**Exercise instructions:** Word for word, restate the lines from the one holding "## < sub ></ sub >" through the end of the data below, including both endpoints and nothing more.
(Records supplied Opens)
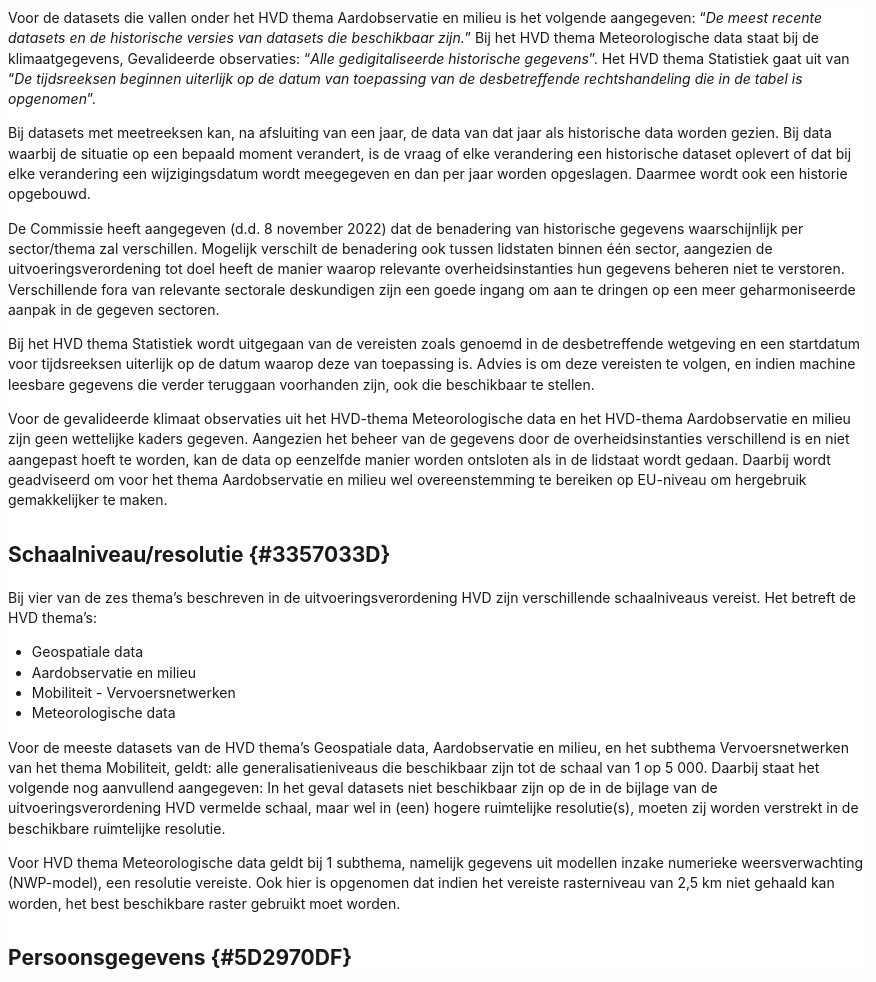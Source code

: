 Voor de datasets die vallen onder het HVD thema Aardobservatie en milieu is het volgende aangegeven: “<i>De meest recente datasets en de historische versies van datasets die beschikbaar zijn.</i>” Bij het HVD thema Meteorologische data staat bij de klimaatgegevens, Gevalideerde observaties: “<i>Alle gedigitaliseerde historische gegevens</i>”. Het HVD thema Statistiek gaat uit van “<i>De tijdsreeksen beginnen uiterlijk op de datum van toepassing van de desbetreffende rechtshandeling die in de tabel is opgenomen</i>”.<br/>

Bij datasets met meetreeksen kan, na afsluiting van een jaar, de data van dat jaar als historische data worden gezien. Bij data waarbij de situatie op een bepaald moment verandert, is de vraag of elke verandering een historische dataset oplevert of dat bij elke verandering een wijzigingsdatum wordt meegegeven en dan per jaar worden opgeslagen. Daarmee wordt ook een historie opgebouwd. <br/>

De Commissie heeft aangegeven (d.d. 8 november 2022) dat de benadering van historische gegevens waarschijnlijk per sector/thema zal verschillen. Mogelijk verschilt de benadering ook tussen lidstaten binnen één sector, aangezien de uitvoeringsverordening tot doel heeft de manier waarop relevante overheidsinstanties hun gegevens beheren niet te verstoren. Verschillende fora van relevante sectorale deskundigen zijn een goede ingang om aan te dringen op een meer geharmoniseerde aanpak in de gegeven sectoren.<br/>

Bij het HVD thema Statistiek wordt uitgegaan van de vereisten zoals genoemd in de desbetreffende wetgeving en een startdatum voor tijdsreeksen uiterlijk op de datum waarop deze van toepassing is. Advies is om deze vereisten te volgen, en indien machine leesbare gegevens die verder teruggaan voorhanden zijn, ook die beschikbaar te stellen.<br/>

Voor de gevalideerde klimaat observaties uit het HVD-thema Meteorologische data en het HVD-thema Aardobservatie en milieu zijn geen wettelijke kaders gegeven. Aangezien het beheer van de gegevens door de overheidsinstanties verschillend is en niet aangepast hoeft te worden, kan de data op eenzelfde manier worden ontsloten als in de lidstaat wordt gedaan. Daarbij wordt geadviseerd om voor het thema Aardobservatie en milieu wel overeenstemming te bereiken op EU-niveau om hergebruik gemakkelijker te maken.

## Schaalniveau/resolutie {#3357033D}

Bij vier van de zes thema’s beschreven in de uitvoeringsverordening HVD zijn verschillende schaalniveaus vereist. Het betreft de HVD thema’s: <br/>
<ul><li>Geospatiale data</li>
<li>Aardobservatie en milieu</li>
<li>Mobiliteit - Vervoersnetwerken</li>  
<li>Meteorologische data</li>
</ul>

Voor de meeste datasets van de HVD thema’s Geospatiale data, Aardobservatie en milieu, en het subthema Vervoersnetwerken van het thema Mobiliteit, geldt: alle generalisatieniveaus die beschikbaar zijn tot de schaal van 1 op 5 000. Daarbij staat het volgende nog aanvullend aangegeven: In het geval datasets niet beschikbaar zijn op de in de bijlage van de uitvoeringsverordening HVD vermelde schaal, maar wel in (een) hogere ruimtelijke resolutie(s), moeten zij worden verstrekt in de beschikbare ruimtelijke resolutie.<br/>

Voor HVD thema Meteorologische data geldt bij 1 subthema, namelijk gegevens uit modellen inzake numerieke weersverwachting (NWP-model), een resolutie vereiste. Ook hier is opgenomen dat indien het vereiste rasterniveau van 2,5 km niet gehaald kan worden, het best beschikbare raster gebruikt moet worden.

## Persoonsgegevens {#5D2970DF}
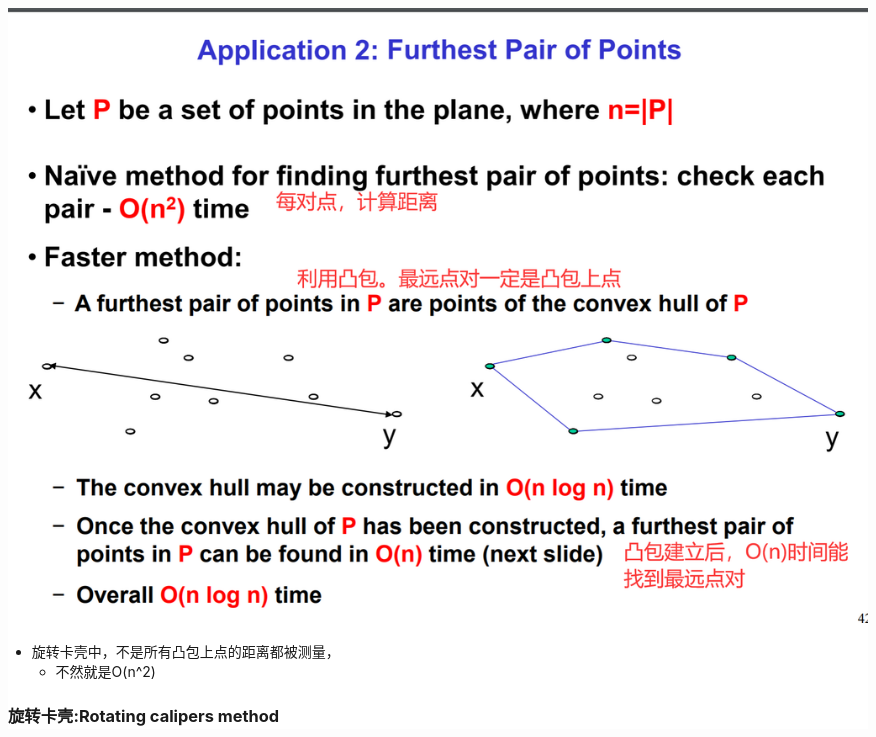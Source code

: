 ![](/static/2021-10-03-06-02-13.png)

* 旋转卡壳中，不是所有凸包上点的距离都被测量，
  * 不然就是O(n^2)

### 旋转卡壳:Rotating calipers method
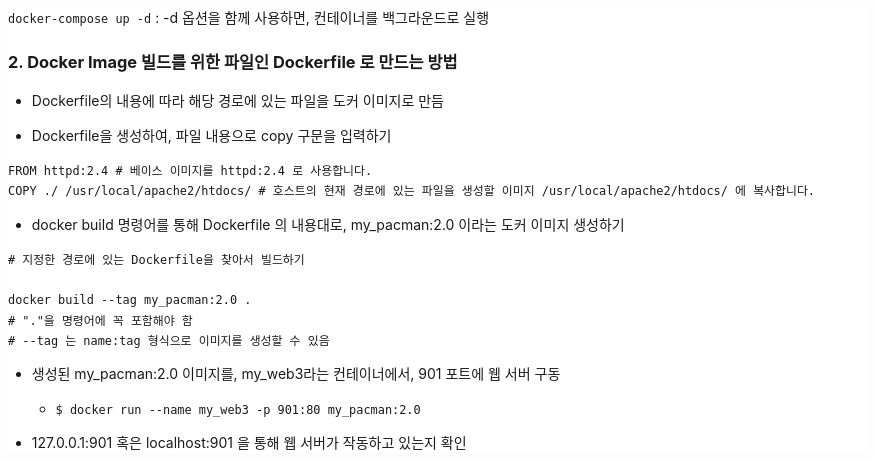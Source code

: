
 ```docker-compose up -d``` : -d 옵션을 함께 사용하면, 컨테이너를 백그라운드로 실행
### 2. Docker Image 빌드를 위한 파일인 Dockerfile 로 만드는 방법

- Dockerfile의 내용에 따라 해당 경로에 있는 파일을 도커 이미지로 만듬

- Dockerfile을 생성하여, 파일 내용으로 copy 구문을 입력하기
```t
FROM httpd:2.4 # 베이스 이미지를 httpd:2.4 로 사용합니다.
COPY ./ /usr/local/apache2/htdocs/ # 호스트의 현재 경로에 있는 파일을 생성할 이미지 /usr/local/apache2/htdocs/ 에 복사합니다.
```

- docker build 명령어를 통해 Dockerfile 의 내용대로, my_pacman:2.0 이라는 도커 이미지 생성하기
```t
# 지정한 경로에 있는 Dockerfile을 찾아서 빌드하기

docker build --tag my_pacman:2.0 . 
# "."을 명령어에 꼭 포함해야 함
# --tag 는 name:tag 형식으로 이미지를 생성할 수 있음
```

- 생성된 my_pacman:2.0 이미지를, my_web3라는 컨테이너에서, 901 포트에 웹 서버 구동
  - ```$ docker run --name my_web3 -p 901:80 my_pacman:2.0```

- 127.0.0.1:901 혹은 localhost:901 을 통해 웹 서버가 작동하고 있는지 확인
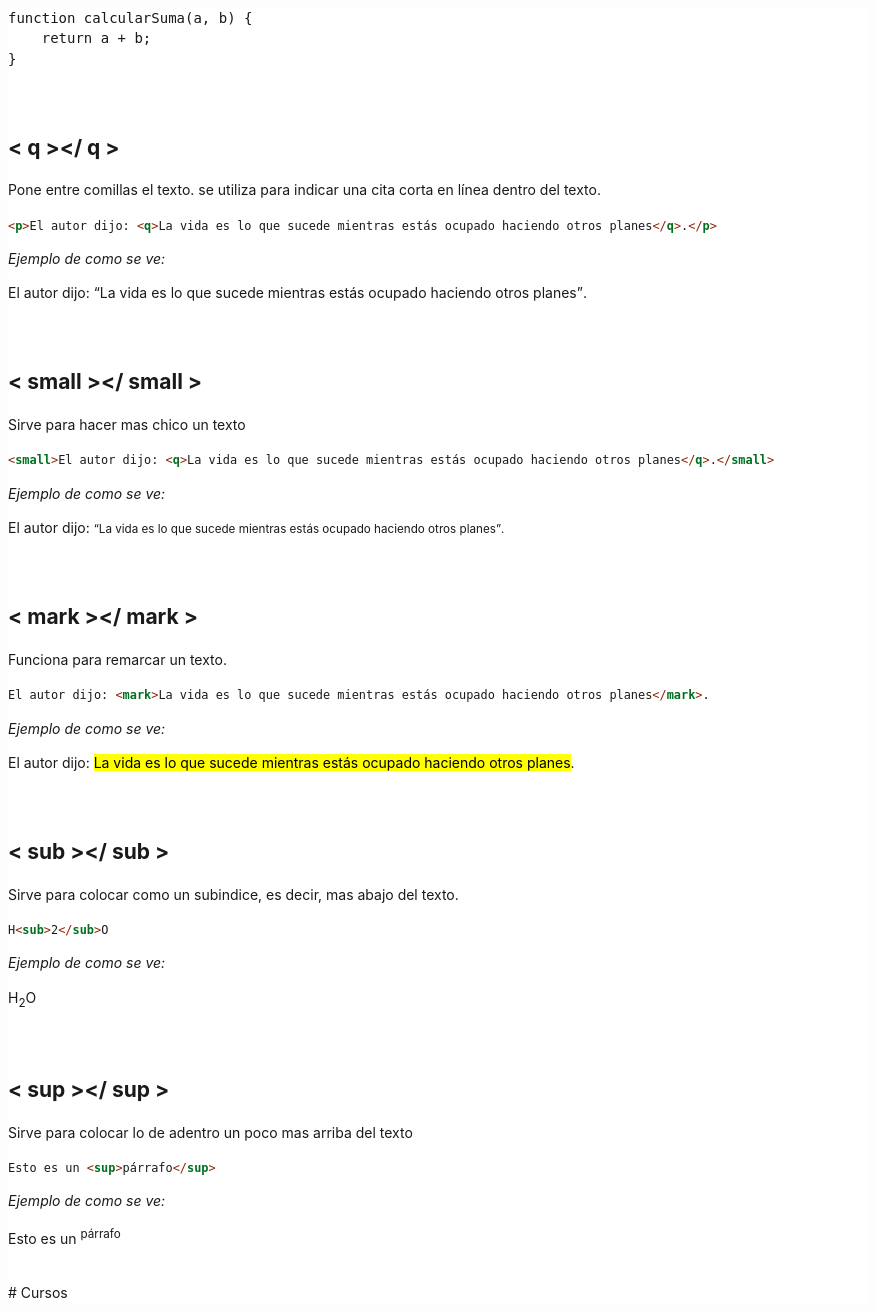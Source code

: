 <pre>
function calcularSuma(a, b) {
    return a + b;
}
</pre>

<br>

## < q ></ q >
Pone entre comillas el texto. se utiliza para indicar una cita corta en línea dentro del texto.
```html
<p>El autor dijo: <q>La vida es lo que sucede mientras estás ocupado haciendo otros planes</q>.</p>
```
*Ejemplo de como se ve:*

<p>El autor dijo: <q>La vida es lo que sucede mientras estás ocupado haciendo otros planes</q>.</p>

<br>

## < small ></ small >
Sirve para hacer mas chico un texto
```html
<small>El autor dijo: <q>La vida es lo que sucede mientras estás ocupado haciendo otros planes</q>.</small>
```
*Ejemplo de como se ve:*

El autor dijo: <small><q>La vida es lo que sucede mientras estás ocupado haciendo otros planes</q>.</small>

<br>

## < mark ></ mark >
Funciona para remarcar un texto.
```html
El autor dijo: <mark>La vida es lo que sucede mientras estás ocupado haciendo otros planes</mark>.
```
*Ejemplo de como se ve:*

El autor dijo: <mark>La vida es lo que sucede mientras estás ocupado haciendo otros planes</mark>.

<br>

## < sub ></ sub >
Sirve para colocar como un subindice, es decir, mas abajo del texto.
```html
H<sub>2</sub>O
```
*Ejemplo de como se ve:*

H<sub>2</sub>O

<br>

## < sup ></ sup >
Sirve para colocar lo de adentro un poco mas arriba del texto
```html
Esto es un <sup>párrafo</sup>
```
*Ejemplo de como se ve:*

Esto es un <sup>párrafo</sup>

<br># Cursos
(Records supplied Closes)
**Written reply:**
## < sub ></ sub >
Sirve para colocar como un subindice, es decir, mas abajo del texto.
```html
H<sub>2</sub>O
```
*Ejemplo de como se ve:*

H<sub>2</sub>O

<br>

## < sup ></ sup >
Sirve para colocar lo de adentro un poco mas arriba del texto
```html
Esto es un <sup>párrafo</sup>
```
*Ejemplo de como se ve:*

Esto es un <sup>párrafo</sup>

<br># Cursos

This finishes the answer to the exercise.